## Recorded information
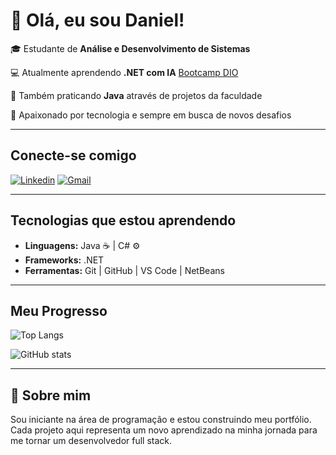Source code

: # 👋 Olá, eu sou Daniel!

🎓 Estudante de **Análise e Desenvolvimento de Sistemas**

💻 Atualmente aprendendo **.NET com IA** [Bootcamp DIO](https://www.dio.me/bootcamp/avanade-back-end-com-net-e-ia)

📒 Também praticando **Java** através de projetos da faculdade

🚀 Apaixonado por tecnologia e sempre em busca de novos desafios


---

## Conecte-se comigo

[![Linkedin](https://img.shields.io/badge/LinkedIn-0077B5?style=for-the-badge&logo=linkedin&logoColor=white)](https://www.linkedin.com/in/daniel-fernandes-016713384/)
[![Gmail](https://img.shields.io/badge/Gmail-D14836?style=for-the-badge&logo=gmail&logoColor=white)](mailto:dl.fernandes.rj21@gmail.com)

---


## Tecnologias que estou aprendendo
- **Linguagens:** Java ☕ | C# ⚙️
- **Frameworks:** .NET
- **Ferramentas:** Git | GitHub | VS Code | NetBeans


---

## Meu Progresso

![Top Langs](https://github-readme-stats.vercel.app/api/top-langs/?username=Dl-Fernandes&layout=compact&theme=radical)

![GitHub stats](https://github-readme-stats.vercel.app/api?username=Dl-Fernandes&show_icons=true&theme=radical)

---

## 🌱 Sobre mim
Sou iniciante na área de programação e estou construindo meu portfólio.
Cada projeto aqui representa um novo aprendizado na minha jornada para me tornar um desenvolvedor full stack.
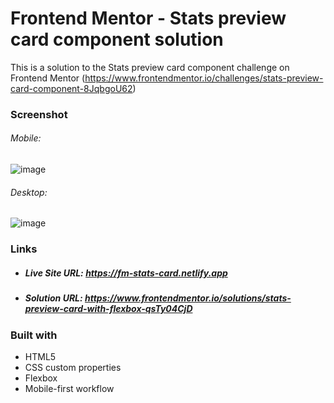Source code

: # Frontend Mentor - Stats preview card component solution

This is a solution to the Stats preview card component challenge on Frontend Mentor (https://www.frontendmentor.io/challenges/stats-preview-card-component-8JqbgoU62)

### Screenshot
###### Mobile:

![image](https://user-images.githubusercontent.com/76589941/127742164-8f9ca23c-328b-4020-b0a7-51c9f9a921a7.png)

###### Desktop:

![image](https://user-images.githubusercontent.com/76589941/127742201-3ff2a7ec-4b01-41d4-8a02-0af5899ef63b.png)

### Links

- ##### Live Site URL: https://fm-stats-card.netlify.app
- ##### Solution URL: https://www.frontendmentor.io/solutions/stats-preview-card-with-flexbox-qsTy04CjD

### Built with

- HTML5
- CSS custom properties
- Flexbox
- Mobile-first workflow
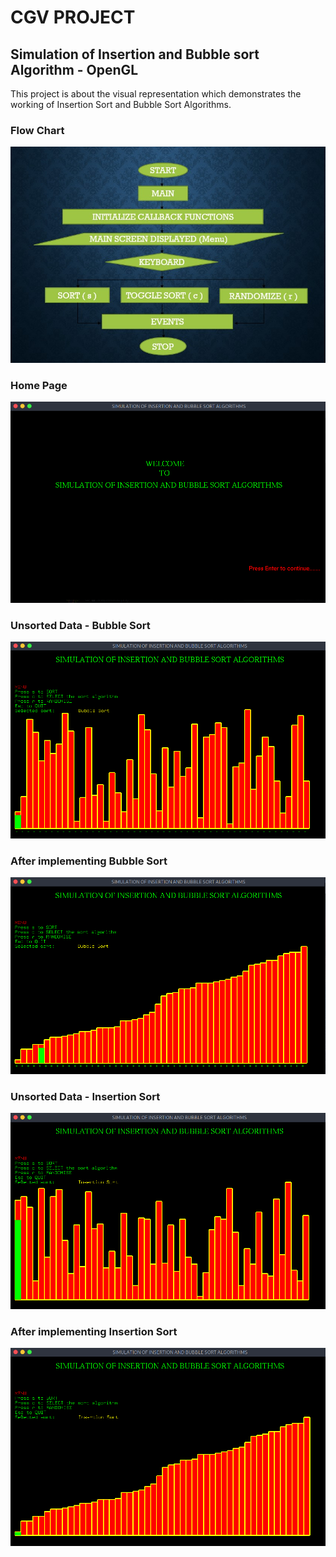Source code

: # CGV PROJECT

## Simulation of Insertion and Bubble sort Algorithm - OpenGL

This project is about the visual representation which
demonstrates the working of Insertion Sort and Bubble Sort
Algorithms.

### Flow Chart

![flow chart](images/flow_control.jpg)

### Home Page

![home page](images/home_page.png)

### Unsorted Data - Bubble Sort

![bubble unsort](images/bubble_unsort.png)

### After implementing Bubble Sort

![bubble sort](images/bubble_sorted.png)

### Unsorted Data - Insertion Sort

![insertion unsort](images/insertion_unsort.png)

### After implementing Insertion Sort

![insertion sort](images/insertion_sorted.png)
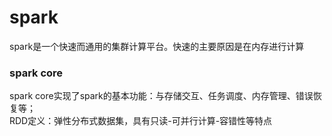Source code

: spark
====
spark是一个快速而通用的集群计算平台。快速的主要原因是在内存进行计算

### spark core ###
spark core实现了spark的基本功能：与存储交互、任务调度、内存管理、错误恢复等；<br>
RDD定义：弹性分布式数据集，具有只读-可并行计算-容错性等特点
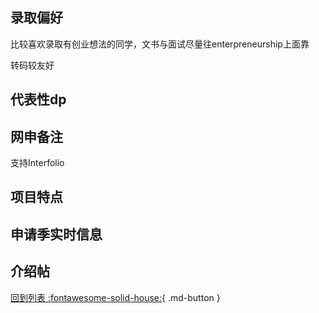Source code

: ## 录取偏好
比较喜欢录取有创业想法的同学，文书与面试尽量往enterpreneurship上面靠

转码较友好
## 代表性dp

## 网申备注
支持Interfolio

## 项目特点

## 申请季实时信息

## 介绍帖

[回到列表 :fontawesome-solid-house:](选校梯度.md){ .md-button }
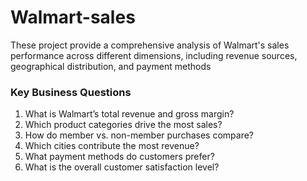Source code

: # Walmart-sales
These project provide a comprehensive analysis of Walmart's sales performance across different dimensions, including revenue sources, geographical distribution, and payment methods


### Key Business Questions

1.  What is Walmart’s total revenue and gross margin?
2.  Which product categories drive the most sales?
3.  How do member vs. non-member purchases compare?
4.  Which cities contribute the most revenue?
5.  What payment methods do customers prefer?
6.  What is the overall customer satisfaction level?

## Task description
Without the pictures, retype each line of the records above exactly.

## Exercise solution
Source code

: # 👋 Olá, eu sou Daniel!

🎓 Estudante de **Análise e Desenvolvimento de Sistemas**

💻 Atualmente aprendendo **.NET com IA** [Bootcamp DIO](https://www.dio.me/bootcamp/avanade-back-end-com-net-e-ia)

📒 Também praticando **Java** através de projetos da faculdade

🚀 Apaixonado por tecnologia e sempre em busca de novos desafios


---

## Conecte-se comigo

[![Linkedin](https://img.shields.io/badge/LinkedIn-0077B5?style=for-the-badge&logo=linkedin&logoColor=white)](https://www.linkedin.com/in/daniel-fernandes-016713384/)
[![Gmail](https://img.shields.io/badge/Gmail-D14836?style=for-the-badge&logo=gmail&logoColor=white)](mailto:dl.fernandes.rj21@gmail.com)

---


## Tecnologias que estou aprendendo
- **Linguagens:** Java ☕ | C# ⚙️
- **Frameworks:** .NET
- **Ferramentas:** Git | GitHub | VS Code | NetBeans


---

## Meu Progresso

![Top Langs](https://github-readme-stats.vercel.app/api/top-langs/?username=Dl-Fernandes&layout=compact&theme=radical)

![GitHub stats](https://github-readme-stats.vercel.app/api?username=Dl-Fernandes&show_icons=true&theme=radical)

---

## 🌱 Sobre mim
Sou iniciante na área de programação e estou construindo meu portfólio.
Cada projeto aqui representa um novo aprendizado na minha jornada para me tornar um desenvolvedor full stack.
Source code

: # Frontend Mentor - Stats preview card component solution

This is a solution to the Stats preview card component challenge on Frontend Mentor (https://www.frontendmentor.io/challenges/stats-preview-card-component-8JqbgoU62)

### Screenshot
###### Mobile:

![image](https://user-images.githubusercontent.com/76589941/127742164-8f9ca23c-328b-4020-b0a7-51c9f9a921a7.png)

###### Desktop:

![image](https://user-images.githubusercontent.com/76589941/127742201-3ff2a7ec-4b01-41d4-8a02-0af5899ef63b.png)

### Links

- ##### Live Site URL: https://fm-stats-card.netlify.app
- ##### Solution URL: https://www.frontendmentor.io/solutions/stats-preview-card-with-flexbox-qsTy04CjD

### Built with

- HTML5
- CSS custom properties
- Flexbox
- Mobile-first workflow
Source code

: # CGV PROJECT

## Simulation of Insertion and Bubble sort Algorithm - OpenGL

This project is about the visual representation which
demonstrates the working of Insertion Sort and Bubble Sort
Algorithms.

### Flow Chart

![flow chart](images/flow_control.jpg)

### Home Page

![home page](images/home_page.png)

### Unsorted Data - Bubble Sort

![bubble unsort](images/bubble_unsort.png)

### After implementing Bubble Sort

![bubble sort](images/bubble_sorted.png)

### Unsorted Data - Insertion Sort

![insertion unsort](images/insertion_unsort.png)

### After implementing Insertion Sort

![insertion sort](images/insertion_sorted.png)
Source code

: spark
====
spark是一个快速而通用的集群计算平台。快速的主要原因是在内存进行计算

### spark core ###
spark core实现了spark的基本功能：与存储交互、任务调度、内存管理、错误恢复等；<br>
RDD定义：弹性分布式数据集，具有只读-可并行计算-容错性等特点
Source code

: ## 录取偏好
比较喜欢录取有创业想法的同学，文书与面试尽量往enterpreneurship上面靠

转码较友好
## 代表性dp

## 网申备注
支持Interfolio

## 项目特点

## 申请季实时信息

## 介绍帖

[回到列表 :fontawesome-solid-house:](选校梯度.md){ .md-button }
Source code

: # Walmart-sales
These project provide a comprehensive analysis of Walmart's sales performance across different dimensions, including revenue sources, geographical distribution, and payment methods


### Key Business Questions

1.  What is Walmart’s total revenue and gross margin?
2.  Which product categories drive the most sales?
3.  How do member vs. non-member purchases compare?
4.  Which cities contribute the most revenue?
5.  What payment methods do customers prefer?
6.  What is the overall customer satisfaction level?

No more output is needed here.